Segment Start: Records for the exercise

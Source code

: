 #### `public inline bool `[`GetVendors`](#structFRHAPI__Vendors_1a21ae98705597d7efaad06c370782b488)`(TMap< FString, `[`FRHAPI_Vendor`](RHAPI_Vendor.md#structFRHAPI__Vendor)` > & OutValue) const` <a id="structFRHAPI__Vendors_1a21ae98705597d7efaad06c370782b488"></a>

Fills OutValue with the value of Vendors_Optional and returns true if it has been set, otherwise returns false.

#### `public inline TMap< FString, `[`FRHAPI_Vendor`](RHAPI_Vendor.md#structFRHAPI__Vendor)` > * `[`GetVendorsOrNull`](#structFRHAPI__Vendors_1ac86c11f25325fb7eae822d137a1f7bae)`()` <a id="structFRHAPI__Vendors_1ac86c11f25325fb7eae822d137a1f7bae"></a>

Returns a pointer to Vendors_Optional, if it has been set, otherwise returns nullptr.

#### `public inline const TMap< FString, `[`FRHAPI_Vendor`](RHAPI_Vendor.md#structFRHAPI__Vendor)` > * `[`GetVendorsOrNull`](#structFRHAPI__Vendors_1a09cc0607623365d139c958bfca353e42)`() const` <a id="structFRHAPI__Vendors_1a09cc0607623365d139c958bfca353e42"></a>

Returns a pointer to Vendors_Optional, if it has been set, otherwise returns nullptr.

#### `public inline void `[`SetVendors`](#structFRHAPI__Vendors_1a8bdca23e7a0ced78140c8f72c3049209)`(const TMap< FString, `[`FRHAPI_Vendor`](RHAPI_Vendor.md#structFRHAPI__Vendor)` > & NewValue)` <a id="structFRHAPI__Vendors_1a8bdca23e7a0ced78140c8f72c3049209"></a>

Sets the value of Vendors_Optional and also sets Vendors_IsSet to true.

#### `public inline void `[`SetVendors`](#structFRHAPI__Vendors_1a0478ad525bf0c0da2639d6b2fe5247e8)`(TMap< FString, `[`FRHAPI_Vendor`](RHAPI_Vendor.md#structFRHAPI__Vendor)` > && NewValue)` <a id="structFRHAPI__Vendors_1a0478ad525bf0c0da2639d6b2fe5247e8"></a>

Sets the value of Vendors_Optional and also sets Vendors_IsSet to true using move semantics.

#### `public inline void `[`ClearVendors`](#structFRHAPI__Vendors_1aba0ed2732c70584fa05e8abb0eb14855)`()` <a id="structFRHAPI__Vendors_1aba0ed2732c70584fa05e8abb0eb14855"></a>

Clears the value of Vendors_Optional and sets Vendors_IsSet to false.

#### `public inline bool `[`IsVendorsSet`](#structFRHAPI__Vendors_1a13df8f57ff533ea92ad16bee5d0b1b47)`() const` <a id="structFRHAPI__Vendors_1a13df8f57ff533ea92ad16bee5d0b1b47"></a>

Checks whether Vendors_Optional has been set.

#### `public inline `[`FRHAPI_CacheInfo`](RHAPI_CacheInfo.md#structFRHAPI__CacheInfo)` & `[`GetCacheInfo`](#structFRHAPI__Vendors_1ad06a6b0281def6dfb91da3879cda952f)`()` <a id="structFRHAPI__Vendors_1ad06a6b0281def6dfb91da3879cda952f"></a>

Segment End: Records for the exercise

- [Description of the task]: Looking at the material above, count the lines containing the string "OutValue" and reply with the count alone.

- [Task output]: 2